Wednesday, March 20, 2013. Chalmette Penetrated, At Last.

Written by Tom Fitzmorris March 28, 2013 04:23 in

Dining Diary

Wednesday, March 20, 2013.
Chalmette Penetrated, At Last.

Restaurateurs don't like Daylight Saving Time. It began a couple of weeks ago, and I'm hearing the complaints already. Diners don't start thinking about heading out to a restaurant until it gets dark, the restaurant guys say. And then a lot of the would-be customers realize that it's seven-thirty or eight, and decide it's too late to go to a full-menu kind of place.

I try to be as much like a normal diner as I can. But I like DST. There are certain restaurants I don't feel comfortable visiting after dark. This may be entirely irrational, but given the number of times I dine solo and the crime rate these days, I think it's reasonable.

MeMe's bar.

I took advantage of the extended daylight hours today to head to St. Bernard Parish, where I have not dinged in a long time. In particular I have heard good things about MeMe's, a year-old bistro in Chalmette. I'm not worried about being mugged in Chalmette, but finding restaurants isn't easy. MeMe's was not obvious. Since it's on Judge Perez Drive, the main thoroughfare, I couldn't slow down and look for it without having the cars behind me pull a little too close or flash their hi-beans at me.

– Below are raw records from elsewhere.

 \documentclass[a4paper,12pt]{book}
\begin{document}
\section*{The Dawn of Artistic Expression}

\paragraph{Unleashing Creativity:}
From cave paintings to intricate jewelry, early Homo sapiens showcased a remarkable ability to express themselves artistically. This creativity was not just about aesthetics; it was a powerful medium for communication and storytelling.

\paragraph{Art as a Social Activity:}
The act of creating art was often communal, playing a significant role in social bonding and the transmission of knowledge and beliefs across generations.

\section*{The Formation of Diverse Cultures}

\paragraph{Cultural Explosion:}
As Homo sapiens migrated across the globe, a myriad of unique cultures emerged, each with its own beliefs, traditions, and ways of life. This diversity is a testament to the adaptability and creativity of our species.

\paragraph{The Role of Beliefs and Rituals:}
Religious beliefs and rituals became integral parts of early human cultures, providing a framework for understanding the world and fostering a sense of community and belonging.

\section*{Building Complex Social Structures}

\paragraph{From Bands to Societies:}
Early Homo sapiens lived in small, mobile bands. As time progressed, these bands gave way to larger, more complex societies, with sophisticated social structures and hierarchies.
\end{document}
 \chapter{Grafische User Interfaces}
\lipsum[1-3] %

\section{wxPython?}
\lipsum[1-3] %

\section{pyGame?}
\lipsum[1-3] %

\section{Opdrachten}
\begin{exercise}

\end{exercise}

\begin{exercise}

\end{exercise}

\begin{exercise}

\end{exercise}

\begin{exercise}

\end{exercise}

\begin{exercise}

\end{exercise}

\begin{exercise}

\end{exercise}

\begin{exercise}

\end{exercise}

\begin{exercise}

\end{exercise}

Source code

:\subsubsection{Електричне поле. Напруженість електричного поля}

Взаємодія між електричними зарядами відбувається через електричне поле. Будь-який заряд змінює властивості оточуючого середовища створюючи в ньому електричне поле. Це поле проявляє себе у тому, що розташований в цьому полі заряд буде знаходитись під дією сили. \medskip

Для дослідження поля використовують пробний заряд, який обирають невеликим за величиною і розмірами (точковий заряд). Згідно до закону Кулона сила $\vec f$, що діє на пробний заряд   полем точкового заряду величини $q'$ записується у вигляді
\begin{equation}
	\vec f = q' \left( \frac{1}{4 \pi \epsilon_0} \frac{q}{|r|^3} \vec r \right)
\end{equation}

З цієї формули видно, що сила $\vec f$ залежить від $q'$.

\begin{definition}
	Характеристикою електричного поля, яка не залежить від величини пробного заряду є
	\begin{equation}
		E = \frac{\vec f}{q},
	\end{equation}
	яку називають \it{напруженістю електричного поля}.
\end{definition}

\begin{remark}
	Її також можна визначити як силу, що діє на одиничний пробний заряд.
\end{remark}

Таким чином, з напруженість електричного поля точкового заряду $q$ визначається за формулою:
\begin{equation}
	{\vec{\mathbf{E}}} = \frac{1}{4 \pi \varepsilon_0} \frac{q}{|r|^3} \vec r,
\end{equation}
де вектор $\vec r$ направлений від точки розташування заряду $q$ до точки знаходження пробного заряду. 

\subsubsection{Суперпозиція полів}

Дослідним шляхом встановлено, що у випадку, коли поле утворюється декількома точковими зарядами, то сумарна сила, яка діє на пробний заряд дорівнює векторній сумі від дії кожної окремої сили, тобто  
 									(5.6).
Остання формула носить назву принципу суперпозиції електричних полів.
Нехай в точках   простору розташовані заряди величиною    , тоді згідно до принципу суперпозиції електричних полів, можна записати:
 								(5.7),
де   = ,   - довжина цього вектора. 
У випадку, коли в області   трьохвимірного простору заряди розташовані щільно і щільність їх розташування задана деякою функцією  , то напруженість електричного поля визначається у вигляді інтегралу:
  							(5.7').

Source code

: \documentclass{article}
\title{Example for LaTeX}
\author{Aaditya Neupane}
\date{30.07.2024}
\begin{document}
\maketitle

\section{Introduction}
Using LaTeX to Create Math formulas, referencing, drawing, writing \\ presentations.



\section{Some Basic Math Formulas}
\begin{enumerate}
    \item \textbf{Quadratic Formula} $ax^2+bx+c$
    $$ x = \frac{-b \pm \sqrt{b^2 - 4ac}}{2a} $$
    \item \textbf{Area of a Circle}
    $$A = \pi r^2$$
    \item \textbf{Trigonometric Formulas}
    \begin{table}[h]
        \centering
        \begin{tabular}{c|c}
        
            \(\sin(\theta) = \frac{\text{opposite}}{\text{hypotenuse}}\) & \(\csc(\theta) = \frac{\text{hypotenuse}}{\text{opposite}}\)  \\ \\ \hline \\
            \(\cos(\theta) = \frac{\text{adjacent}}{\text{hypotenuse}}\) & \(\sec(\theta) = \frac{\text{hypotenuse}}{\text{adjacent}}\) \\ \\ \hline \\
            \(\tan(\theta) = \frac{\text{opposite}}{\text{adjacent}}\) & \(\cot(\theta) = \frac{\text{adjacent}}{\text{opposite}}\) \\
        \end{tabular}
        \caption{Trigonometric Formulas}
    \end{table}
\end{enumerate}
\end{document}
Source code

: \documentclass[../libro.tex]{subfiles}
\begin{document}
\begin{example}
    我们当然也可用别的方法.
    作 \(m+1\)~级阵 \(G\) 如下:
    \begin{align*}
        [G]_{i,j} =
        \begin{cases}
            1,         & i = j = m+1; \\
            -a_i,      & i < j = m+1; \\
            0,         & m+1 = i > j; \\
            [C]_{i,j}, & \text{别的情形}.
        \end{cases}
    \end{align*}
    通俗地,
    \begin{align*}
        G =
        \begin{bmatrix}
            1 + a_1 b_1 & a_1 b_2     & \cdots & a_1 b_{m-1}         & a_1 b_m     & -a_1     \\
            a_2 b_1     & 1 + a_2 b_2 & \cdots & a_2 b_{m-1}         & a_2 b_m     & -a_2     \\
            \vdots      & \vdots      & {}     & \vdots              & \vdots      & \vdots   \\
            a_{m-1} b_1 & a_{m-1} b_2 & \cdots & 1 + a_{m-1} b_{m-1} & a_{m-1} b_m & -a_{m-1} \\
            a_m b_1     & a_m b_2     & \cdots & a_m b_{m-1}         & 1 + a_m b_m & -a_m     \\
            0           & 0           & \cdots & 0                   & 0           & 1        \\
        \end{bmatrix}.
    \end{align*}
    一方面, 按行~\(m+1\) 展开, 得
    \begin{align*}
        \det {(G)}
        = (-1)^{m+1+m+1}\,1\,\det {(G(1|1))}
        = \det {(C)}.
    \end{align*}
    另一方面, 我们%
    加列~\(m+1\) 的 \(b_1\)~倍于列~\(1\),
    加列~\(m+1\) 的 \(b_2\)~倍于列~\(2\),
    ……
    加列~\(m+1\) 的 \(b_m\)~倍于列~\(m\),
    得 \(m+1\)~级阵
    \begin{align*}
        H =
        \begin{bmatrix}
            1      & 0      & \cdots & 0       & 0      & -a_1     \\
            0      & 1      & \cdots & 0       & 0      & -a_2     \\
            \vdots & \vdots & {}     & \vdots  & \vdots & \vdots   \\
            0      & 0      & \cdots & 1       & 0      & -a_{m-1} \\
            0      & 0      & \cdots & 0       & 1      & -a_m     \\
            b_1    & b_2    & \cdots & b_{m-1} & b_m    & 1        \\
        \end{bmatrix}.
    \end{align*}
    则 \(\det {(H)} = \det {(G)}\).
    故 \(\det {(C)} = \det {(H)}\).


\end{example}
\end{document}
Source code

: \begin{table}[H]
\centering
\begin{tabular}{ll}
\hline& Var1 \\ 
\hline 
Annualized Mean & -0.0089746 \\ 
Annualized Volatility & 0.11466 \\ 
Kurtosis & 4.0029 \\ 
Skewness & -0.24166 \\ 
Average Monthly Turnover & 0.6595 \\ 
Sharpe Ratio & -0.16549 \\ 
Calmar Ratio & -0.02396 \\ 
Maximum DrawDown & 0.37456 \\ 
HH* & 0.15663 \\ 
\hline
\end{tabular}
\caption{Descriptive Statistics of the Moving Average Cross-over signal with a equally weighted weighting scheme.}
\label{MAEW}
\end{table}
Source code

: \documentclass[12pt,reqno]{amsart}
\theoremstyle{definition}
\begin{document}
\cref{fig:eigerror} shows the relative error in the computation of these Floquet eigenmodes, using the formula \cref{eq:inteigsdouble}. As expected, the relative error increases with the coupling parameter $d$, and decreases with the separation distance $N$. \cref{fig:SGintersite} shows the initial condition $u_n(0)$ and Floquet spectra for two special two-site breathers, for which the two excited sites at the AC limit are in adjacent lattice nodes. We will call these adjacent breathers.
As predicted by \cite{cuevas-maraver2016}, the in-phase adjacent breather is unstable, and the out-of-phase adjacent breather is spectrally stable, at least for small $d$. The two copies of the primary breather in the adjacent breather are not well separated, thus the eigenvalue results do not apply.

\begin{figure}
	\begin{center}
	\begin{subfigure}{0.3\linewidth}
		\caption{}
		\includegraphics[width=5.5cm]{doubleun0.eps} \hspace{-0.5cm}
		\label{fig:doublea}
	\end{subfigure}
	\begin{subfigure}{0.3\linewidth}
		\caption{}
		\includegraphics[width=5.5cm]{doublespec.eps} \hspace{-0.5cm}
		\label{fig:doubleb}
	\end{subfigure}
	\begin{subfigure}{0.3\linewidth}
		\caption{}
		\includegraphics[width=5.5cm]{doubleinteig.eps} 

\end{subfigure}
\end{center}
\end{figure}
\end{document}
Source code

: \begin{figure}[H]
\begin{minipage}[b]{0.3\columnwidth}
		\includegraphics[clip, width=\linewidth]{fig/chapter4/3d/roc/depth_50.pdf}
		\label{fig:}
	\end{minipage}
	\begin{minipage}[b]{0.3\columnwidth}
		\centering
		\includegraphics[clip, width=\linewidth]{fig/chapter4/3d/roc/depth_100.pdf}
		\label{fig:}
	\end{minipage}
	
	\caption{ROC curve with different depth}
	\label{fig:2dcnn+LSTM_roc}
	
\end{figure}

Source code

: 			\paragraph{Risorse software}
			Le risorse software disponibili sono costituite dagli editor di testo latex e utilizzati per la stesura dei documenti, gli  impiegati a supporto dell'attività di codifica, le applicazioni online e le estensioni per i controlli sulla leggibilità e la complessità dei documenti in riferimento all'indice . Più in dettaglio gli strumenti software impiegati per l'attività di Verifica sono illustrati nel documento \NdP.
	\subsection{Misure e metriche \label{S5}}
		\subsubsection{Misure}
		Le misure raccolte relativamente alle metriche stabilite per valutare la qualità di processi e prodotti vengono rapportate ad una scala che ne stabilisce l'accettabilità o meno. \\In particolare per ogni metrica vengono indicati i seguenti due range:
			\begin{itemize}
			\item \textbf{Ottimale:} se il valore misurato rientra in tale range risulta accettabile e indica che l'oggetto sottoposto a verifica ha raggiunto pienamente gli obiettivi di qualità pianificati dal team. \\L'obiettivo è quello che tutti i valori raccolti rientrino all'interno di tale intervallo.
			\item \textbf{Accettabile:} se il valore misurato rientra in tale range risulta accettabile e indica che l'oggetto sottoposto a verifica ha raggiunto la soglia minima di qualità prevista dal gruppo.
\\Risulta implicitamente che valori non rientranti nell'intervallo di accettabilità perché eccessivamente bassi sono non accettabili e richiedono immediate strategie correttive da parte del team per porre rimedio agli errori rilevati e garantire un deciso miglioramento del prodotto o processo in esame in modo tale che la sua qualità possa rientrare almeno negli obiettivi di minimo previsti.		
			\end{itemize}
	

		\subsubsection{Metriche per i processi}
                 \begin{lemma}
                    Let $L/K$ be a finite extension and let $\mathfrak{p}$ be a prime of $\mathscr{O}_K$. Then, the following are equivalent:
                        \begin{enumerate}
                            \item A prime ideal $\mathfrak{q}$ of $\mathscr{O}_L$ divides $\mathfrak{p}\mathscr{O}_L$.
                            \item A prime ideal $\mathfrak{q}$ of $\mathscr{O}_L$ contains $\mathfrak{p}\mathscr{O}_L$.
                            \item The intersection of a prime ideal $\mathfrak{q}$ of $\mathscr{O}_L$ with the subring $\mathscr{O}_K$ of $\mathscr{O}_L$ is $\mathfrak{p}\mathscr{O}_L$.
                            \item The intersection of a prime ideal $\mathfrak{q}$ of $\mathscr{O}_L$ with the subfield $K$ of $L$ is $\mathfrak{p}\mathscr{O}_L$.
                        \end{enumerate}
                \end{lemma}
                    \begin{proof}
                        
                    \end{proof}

Complicating matters is that a lot of street signs are still missing from their posts, one of many persistent Katrina problems in Da Parish. Even using the map function on my iPhone (what a great toy!), it was easy to blow past MeMe's, as I did three times before I made the right turn.

I parked on the side street, which gave a misleading idea of the restaurant. It was a little shabby along that side. To match the crowd this suggested, I took off my jacket and tie. Inside, though, I found a nice-looking space, smaller than I expected. The man at the door gave me a good table, the waitress came over to offer a glass of wine. And suddenly I felt entirely at home.

That improved once I read through the menu. Here were many of my favorite local dishes. Four kinds of baked oysters, for example. Barbecue shrimp. Veal, chicken, and pork, done all the usual ways. Gulf fish with the usual sauces. Most encouraging of all was that I saw nothing gross. No cheese or bacon added to make a dish seem more appealing while actually degrading the flavor. Somebody here has very good taste.

Oysters MeMe.

The oysters were a no-brainer, but which ones? Three of the four varieties came out on the half-shell; oysters MeMe was in a gratin dish. Would that be Italian style? Yes, said the waitress. Well, I'll have that. She then told of a special involving panneed veal and pasta Alfredo. That dish was incredibly popular in the best restaurants in the early 1980s (all the way up to Commander's Palace), but we don't see it much anymore. Let's have that, too. With a salad in between.

Three soups at MeMe's

The oysters tasted as good as they smelled, and since they came out bubbling under the bread crumbs they smelled wonderful. This was already too much to eat--for an appetizer, anyway. The salad added to the fullness. By then I had been identified, and the MeMe of the evening (there are two of them; the restaurant is owned and managed by two couples) brought me small cups of all three soups. All rich, all good.

Panneed veal.

The panneed veal--toasty, almost sizzling, very tender-- was raised a click by a little brown sauce made with wine and wild mushrooms. The Alfredo component remained in charge, though. Doing my best, I could only finish half of this very large platter. I understand the reason for it. In St. Bernard, for a restaurant to even hint at small portions is the kiss of death, what with the standards of weights and measures set by Rocky & Carlo's.

Neapolitan creme brulee.

I got dessert anyway, mainly because I wanted to see what a Neapolitan creme brulee looked like. Answer: pink. Very, very sweet, beyond my threshold. This was the only dubious dish of the evening.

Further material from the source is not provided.